→ **What this task involves**
Repeat, line for line, the entries printed below.
Start of Exercise materials
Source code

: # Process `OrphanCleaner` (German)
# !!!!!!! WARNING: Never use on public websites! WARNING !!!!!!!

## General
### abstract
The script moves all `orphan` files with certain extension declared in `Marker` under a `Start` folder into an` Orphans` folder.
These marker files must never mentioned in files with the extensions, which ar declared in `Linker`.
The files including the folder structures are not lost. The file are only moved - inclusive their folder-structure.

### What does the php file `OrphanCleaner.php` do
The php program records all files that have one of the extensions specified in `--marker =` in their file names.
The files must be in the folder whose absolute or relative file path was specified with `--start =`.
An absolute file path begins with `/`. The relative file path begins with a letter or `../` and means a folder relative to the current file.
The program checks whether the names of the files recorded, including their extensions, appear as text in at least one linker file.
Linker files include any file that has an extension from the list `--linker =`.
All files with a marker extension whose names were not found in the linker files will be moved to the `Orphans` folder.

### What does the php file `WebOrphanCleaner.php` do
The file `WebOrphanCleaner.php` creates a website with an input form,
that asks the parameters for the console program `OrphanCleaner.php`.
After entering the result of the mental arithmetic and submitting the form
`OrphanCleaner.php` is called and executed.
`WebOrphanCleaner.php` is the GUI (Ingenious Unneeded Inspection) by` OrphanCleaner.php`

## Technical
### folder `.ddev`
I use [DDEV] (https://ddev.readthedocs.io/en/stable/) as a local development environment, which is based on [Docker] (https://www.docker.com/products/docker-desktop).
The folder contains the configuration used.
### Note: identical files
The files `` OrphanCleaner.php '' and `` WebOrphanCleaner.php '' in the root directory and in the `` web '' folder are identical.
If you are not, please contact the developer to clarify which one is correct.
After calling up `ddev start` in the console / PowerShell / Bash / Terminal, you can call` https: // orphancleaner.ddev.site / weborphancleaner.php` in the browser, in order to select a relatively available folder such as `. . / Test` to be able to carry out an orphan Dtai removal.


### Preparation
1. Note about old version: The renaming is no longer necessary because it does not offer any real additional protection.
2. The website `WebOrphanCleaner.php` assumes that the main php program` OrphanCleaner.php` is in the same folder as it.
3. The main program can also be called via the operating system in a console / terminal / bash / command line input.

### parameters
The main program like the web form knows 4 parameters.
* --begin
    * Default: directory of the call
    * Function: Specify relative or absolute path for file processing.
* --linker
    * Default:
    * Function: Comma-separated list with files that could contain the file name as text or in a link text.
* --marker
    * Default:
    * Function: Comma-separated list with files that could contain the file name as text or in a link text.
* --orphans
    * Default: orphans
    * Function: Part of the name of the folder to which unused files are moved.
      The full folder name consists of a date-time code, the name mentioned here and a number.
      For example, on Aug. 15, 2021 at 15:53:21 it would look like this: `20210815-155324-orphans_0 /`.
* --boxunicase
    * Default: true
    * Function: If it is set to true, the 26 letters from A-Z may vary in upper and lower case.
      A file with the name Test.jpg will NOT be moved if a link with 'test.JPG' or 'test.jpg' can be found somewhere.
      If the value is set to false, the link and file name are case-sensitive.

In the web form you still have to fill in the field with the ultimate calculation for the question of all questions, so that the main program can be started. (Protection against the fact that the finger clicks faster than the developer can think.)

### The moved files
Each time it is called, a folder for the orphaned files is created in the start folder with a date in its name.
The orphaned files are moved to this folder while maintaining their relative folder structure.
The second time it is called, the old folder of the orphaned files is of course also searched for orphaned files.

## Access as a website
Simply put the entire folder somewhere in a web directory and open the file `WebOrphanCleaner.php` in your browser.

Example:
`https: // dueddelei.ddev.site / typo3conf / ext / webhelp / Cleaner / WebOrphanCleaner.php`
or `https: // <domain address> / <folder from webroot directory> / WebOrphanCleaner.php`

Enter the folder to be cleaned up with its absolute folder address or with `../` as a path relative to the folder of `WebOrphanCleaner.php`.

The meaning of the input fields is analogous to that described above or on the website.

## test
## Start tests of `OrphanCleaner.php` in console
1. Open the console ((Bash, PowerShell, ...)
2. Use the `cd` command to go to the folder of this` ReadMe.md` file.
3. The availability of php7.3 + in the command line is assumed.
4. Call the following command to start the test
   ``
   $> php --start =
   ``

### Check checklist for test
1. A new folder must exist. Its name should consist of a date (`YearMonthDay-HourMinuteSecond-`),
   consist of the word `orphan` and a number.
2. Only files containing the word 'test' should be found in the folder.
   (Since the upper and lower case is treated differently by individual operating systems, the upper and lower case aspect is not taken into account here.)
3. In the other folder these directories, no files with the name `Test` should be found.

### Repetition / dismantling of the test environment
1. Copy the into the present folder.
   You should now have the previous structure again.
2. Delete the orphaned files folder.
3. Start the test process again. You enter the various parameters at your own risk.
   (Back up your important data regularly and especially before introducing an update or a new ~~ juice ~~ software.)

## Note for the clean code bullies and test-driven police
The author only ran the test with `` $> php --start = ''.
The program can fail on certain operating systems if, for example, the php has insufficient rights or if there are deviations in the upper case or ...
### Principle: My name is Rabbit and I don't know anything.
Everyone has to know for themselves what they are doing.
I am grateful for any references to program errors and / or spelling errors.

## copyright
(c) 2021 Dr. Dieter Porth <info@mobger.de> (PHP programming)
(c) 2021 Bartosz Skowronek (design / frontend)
End of Exercise materials
→ **Solution to this task**
Source code

: # Process `OrphanCleaner` (German)
# !!!!!!! WARNING: Never use on public websites! WARNING !!!!!!!

## General
### abstract
The script moves all `orphan` files with certain extension declared in `Marker` under a `Start` folder into an` Orphans` folder.
These marker files must never mentioned in files with the extensions, which ar declared in `Linker`.
The files including the folder structures are not lost. The file are only moved - inclusive their folder-structure.

### What does the php file `OrphanCleaner.php` do
The php program records all files that have one of the extensions specified in `--marker =` in their file names.
The files must be in the folder whose absolute or relative file path was specified with `--start =`.
An absolute file path begins with `/`. The relative file path begins with a letter or `../` and means a folder relative to the current file.
The program checks whether the names of the files recorded, including their extensions, appear as text in at least one linker file.
Linker files include any file that has an extension from the list `--linker =`.
All files with a marker extension whose names were not found in the linker files will be moved to the `Orphans` folder.

### What does the php file `WebOrphanCleaner.php` do
The file `WebOrphanCleaner.php` creates a website with an input form,
that asks the parameters for the console program `OrphanCleaner.php`.
After entering the result of the mental arithmetic and submitting the form
`OrphanCleaner.php` is called and executed.
`WebOrphanCleaner.php` is the GUI (Ingenious Unneeded Inspection) by` OrphanCleaner.php`

## Technical
### folder `.ddev`
I use [DDEV] (https://ddev.readthedocs.io/en/stable/) as a local development environment, which is based on [Docker] (https://www.docker.com/products/docker-desktop).
The folder contains the configuration used.
### Note: identical files
The files `` OrphanCleaner.php '' and `` WebOrphanCleaner.php '' in the root directory and in the `` web '' folder are identical.
If you are not, please contact the developer to clarify which one is correct.
After calling up `ddev start` in the console / PowerShell / Bash / Terminal, you can call` https: // orphancleaner.ddev.site / weborphancleaner.php` in the browser, in order to select a relatively available folder such as `. . / Test` to be able to carry out an orphan Dtai removal.


### Preparation
1. Note about old version: The renaming is no longer necessary because it does not offer any real additional protection.
2. The website `WebOrphanCleaner.php` assumes that the main php program` OrphanCleaner.php` is in the same folder as it.
3. The main program can also be called via the operating system in a console / terminal / bash / command line input.

### parameters
The main program like the web form knows 4 parameters.
* --begin
    * Default: directory of the call
    * Function: Specify relative or absolute path for file processing.
* --linker
    * Default:
    * Function: Comma-separated list with files that could contain the file name as text or in a link text.
* --marker
    * Default:
    * Function: Comma-separated list with files that could contain the file name as text or in a link text.
* --orphans
    * Default: orphans
    * Function: Part of the name of the folder to which unused files are moved.
      The full folder name consists of a date-time code, the name mentioned here and a number.
      For example, on Aug. 15, 2021 at 15:53:21 it would look like this: `20210815-155324-orphans_0 /`.
* --boxunicase
    * Default: true
    * Function: If it is set to true, the 26 letters from A-Z may vary in upper and lower case.
      A file with the name Test.jpg will NOT be moved if a link with 'test.JPG' or 'test.jpg' can be found somewhere.
      If the value is set to false, the link and file name are case-sensitive.

In the web form you still have to fill in the field with the ultimate calculation for the question of all questions, so that the main program can be started. (Protection against the fact that the finger clicks faster than the developer can think.)

### The moved files
Each time it is called, a folder for the orphaned files is created in the start folder with a date in its name.
The orphaned files are moved to this folder while maintaining their relative folder structure.
The second time it is called, the old folder of the orphaned files is of course also searched for orphaned files.

## Access as a website
Simply put the entire folder somewhere in a web directory and open the file `WebOrphanCleaner.php` in your browser.

Example:
`https: // dueddelei.ddev.site / typo3conf / ext / webhelp / Cleaner / WebOrphanCleaner.php`
or `https: // <domain address> / <folder from webroot directory> / WebOrphanCleaner.php`

Enter the folder to be cleaned up with its absolute folder address or with `../` as a path relative to the folder of `WebOrphanCleaner.php`.

The meaning of the input fields is analogous to that described above or on the website.

## test
## Start tests of `OrphanCleaner.php` in console
1. Open the console ((Bash, PowerShell, ...)
2. Use the `cd` command to go to the folder of this` ReadMe.md` file.
3. The availability of php7.3 + in the command line is assumed.
4. Call the following command to start the test
   ``
   $> php --start =
   ``

### Check checklist for test
1. A new folder must exist. Its name should consist of a date (`YearMonthDay-HourMinuteSecond-`),
   consist of the word `orphan` and a number.
2. Only files containing the word 'test' should be found in the folder.
   (Since the upper and lower case is treated differently by individual operating systems, the upper and lower case aspect is not taken into account here.)
3. In the other folder these directories, no files with the name `Test` should be found.

### Repetition / dismantling of the test environment
1. Copy the into the present folder.
   You should now have the previous structure again.
2. Delete the orphaned files folder.
3. Start the test process again. You enter the various parameters at your own risk.
   (Back up your important data regularly and especially before introducing an update or a new ~~ juice ~~ software.)

## Note for the clean code bullies and test-driven police
The author only ran the test with `` $> php --start = ''.
The program can fail on certain operating systems if, for example, the php has insufficient rights or if there are deviations in the upper case or ...
### Principle: My name is Rabbit and I don't know anything.
Everyone has to know for themselves what they are doing.
I am grateful for any references to program errors and / or spelling errors.

## copyright
(c) 2021 Dr. Dieter Porth <info@mobger.de> (PHP programming)
(c) 2021 Bartosz Skowronek (design / frontend)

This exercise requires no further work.